Hello Abraham. Udacity has some great courses and a great tool to learn Python, glad they've worked for you. Let me try to help answer your questions:
I think you're exaggerating a tad =). We've updated the terms of service once in the last 18 months. From your previous post, I can infer that you're concerned that we reserve the right to change or remove services in the future. I think you should look at other terms of service for comparison. TD Ameritrade says they "reserve the right to revise, modify, change, upgrade, suspend, impose limitations or restrictions on, deny access to, remove, or discontinue the Services at any time without prior notice." Interactive Brokers says "IB may terminate this Agreement or its services to Customer at any time." I readily admit that this is one of the least customer-friendly parts of our terms of use, but it is necessary in our industry and in our legal environment. I'm very open to learning ways to structure the agreement differently, but whatever they are, they have to pass muster with our legal advisors.
At risk of repeating myself: We want you to succeed, and we need you to succeed. We will make every effort to make any future changes to our terms of use reasonable and supportive of your continued success. Whenever we push a new feature or make a major change - we post to the community. We want everyone to know of the change. Our goal is to be transparent at every step - and we're always open for feedback.
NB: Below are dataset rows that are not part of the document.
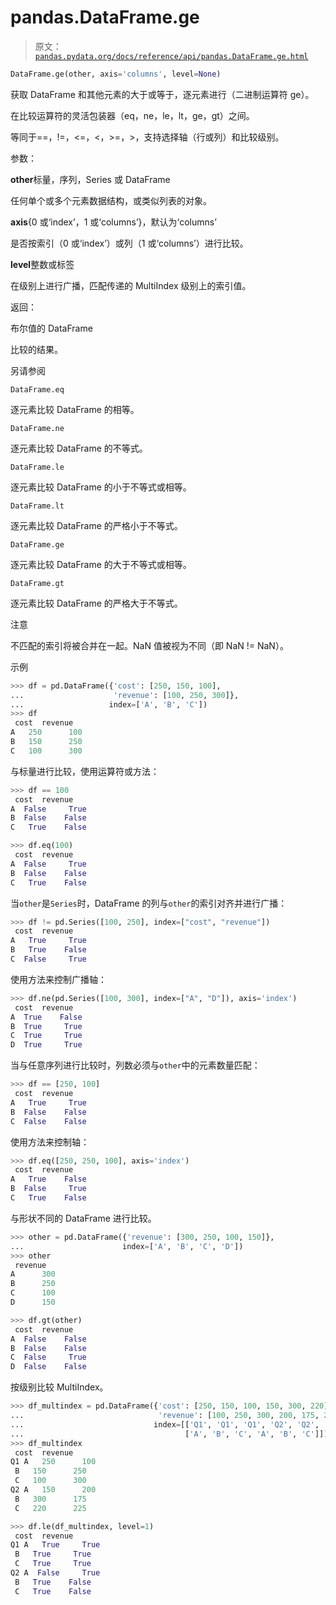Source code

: # pandas.DataFrame.ge

> 原文：[`pandas.pydata.org/docs/reference/api/pandas.DataFrame.ge.html`](https://pandas.pydata.org/docs/reference/api/pandas.DataFrame.ge.html)

```py
DataFrame.ge(other, axis='columns', level=None)
```

获取 DataFrame 和其他元素的大于或等于，逐元素进行（二进制运算符 ge）。

在比较运算符的灵活包装器（eq，ne，le，lt，ge，gt）之间。

等同于==，!=，<=，<，>=，>，支持选择轴（行或列）和比较级别。

参数：

**other**标量，序列，Series 或 DataFrame

任何单个或多个元素数据结构，或类似列表的对象。

**axis**{0 或‘index’，1 或‘columns’}，默认为‘columns’

是否按索引（0 或‘index’）或列（1 或‘columns’）进行比较。

**level**整数或标签

在级别上进行广播，匹配传递的 MultiIndex 级别上的索引值。

返回：

布尔值的 DataFrame

比较的结果。

另请参阅

`DataFrame.eq`

逐元素比较 DataFrame 的相等。

`DataFrame.ne`

逐元素比较 DataFrame 的不等式。

`DataFrame.le`

逐元素比较 DataFrame 的小于不等式或相等。

`DataFrame.lt`

逐元素比较 DataFrame 的严格小于不等式。

`DataFrame.ge`

逐元素比较 DataFrame 的大于不等式或相等。

`DataFrame.gt`

逐元素比较 DataFrame 的严格大于不等式。

注意

不匹配的索引将被合并在一起。NaN 值被视为不同（即 NaN != NaN）。

示例

```py
>>> df = pd.DataFrame({'cost': [250, 150, 100],
...                    'revenue': [100, 250, 300]},
...                   index=['A', 'B', 'C'])
>>> df
 cost  revenue
A   250      100
B   150      250
C   100      300 
```

与标量进行比较，使用运算符或方法：

```py
>>> df == 100
 cost  revenue
A  False     True
B  False    False
C   True    False 
```

```py
>>> df.eq(100)
 cost  revenue
A  False     True
B  False    False
C   True    False 
```

当`other`是`Series`时，DataFrame 的列与`other`的索引对齐并进行广播：

```py
>>> df != pd.Series([100, 250], index=["cost", "revenue"])
 cost  revenue
A   True     True
B   True    False
C  False     True 
```

使用方法来控制广播轴：

```py
>>> df.ne(pd.Series([100, 300], index=["A", "D"]), axis='index')
 cost  revenue
A  True    False
B  True     True
C  True     True
D  True     True 
```

当与任意序列进行比较时，列数必须与`other`中的元素数量匹配：

```py
>>> df == [250, 100]
 cost  revenue
A   True     True
B  False    False
C  False    False 
```

使用方法来控制轴：

```py
>>> df.eq([250, 250, 100], axis='index')
 cost  revenue
A   True    False
B  False     True
C   True    False 
```

与形状不同的 DataFrame 进行比较。

```py
>>> other = pd.DataFrame({'revenue': [300, 250, 100, 150]},
...                      index=['A', 'B', 'C', 'D'])
>>> other
 revenue
A      300
B      250
C      100
D      150 
```

```py
>>> df.gt(other)
 cost  revenue
A  False    False
B  False    False
C  False     True
D  False    False 
```

按级别比较 MultiIndex。

```py
>>> df_multindex = pd.DataFrame({'cost': [250, 150, 100, 150, 300, 220],
...                              'revenue': [100, 250, 300, 200, 175, 225]},
...                             index=[['Q1', 'Q1', 'Q1', 'Q2', 'Q2', 'Q2'],
...                                    ['A', 'B', 'C', 'A', 'B', 'C']])
>>> df_multindex
 cost  revenue
Q1 A   250      100
 B   150      250
 C   100      300
Q2 A   150      200
 B   300      175
 C   220      225 
```

```py
>>> df.le(df_multindex, level=1)
 cost  revenue
Q1 A   True     True
 B   True     True
 C   True     True
Q2 A  False     True
 B   True    False
 C   True    False 
```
We do have a few different types of orders, but they're not organized the way you've got outlined there. We have market, limit, and stop limit orders. Those are implemented in a few different ways. First is the way you describe - positive is a buy, negative is a sell. We also have a number of other convenience order methods, like order_target_percent() and others.
If you have a code error that causes you to place an order in the wrong direction, that's a problem. It's going to be a problem whether the cause is a negative sign or a logic bug. The only answer there is good testing. As for overflows, or NaNs, or missing data, etc. if the algorithm hits something like that it throws an error and shuts down.
Round 2:
Interactive Brokers does support a large number of order types. We only support a handful of them. Most of IB's custom order types can be implemented using Python in Quantopian. For instance, Ryan's got good market-on-open and market-on-close implementations here. We may support some of the IB custom order types in the future. On the other hand, we also plan on supporting other brokerages, and restricting ourselves to basic order types will make everyone's algo easier to port from brokerage to brokerage. It's an interesting challenge.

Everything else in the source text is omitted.